*** Opening Supplied data ***

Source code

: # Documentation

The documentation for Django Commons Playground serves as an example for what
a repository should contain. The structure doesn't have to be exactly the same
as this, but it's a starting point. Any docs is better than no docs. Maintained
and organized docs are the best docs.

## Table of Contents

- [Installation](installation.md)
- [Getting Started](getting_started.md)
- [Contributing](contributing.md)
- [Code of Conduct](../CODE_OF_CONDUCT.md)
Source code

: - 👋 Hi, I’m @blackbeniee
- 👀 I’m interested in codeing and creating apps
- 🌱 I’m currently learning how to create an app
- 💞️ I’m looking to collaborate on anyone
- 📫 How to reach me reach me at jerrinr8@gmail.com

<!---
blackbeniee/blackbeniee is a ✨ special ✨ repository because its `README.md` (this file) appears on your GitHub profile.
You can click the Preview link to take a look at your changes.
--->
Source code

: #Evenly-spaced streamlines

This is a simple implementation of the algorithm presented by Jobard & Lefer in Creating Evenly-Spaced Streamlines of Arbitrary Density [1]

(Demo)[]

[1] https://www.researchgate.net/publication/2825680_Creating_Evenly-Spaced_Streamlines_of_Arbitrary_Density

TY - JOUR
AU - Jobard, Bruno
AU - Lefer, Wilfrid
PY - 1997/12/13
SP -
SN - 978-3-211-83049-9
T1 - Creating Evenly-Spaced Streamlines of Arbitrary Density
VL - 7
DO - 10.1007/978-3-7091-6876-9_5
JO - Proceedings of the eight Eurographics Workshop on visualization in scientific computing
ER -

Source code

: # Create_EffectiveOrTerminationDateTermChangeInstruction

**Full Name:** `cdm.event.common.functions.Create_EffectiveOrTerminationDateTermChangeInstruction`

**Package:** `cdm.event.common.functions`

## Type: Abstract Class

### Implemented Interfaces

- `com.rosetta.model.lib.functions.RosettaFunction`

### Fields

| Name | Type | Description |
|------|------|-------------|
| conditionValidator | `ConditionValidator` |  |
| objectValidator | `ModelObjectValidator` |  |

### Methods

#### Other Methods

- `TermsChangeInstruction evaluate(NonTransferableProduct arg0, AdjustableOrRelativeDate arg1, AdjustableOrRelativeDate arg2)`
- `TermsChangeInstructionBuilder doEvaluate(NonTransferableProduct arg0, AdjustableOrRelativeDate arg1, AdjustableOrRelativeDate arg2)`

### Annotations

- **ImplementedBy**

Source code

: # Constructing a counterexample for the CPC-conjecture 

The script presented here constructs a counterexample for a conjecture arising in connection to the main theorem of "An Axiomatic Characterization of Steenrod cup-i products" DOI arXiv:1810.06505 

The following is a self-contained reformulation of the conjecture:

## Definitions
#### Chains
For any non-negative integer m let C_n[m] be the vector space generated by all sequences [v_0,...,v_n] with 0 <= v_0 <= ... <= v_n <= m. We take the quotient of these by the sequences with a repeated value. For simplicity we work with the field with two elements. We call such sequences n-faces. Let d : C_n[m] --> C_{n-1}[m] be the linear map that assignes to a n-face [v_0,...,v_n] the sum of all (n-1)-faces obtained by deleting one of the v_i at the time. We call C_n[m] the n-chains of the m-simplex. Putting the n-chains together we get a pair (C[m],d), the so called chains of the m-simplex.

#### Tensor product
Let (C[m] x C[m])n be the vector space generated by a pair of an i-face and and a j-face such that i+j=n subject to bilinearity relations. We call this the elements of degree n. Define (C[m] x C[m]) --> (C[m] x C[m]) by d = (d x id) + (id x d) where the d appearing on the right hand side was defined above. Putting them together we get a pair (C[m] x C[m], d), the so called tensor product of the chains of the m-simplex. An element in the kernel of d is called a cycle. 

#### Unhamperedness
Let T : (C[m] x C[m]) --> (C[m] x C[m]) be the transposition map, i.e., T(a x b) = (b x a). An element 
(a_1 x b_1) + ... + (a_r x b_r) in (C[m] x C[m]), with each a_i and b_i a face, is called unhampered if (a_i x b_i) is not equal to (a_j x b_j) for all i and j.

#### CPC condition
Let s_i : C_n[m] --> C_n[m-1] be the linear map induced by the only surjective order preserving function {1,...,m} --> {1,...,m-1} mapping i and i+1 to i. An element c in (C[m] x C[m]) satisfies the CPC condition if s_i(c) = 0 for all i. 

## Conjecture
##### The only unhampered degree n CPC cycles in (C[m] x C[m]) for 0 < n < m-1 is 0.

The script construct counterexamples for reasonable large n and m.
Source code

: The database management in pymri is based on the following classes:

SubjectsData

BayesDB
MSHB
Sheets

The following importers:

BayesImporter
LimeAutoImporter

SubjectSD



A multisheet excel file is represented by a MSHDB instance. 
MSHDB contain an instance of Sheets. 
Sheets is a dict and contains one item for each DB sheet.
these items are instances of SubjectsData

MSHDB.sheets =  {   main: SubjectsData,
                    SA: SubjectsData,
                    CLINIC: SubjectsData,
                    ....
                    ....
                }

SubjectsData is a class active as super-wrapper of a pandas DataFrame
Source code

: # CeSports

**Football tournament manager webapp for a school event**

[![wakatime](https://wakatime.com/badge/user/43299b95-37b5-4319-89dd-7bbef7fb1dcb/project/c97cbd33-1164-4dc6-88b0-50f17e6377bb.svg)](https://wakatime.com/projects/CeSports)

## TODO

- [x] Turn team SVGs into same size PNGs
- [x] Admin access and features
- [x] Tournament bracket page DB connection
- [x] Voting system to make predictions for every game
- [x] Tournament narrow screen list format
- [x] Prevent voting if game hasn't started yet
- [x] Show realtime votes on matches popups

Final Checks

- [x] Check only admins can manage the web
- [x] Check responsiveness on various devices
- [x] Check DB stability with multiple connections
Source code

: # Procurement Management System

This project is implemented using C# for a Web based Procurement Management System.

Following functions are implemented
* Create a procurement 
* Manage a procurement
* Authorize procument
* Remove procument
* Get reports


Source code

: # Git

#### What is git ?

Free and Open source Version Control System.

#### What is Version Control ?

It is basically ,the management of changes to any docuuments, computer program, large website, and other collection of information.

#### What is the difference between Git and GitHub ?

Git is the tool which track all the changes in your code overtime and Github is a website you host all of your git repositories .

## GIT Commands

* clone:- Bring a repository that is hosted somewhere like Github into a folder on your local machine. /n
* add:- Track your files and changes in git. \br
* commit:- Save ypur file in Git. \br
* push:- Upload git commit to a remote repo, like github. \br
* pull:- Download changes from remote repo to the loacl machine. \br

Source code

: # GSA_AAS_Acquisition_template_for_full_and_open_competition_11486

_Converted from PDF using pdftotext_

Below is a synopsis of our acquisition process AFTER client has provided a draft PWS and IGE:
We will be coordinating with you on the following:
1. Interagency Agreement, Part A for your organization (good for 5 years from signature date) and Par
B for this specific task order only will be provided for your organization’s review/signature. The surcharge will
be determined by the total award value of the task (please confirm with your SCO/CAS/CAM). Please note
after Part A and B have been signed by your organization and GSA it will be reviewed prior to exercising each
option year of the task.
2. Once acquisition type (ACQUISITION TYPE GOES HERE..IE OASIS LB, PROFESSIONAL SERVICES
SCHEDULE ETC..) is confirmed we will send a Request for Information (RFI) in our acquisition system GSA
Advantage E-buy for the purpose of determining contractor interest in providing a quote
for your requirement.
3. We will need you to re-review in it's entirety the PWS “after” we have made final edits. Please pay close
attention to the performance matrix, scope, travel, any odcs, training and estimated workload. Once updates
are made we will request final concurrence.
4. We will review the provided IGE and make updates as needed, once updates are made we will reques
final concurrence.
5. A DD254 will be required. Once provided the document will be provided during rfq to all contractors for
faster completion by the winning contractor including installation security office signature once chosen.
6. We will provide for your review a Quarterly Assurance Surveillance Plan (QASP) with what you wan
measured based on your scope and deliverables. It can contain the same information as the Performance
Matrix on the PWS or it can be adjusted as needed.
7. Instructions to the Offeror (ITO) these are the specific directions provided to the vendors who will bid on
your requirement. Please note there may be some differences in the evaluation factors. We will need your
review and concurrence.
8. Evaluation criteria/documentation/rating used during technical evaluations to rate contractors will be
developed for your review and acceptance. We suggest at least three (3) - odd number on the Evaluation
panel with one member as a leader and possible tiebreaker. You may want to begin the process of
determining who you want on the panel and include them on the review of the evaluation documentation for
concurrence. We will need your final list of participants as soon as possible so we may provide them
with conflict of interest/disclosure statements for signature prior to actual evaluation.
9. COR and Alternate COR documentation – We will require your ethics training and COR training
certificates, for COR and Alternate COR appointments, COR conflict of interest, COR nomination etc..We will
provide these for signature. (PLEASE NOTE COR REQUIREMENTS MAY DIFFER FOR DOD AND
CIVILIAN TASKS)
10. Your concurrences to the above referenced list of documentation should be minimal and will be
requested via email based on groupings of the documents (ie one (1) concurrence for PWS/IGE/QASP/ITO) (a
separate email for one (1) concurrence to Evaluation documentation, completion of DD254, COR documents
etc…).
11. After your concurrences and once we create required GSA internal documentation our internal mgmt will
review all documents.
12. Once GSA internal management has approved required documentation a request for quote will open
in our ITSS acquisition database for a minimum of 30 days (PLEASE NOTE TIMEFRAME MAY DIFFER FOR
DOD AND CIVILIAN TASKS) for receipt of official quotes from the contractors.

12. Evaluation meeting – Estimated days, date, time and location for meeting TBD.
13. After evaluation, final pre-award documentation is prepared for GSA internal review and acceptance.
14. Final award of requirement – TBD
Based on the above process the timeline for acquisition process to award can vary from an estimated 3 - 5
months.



*** Closing Supplied data ***

Using the records given above, list every line that includes the word "prior".

◆ Answer section:
after Part A and B have been signed by your organization and GSA it will be reviewed prior to exercising each
with conflict of interest/disclosure statements for signature prior to actual evaluation.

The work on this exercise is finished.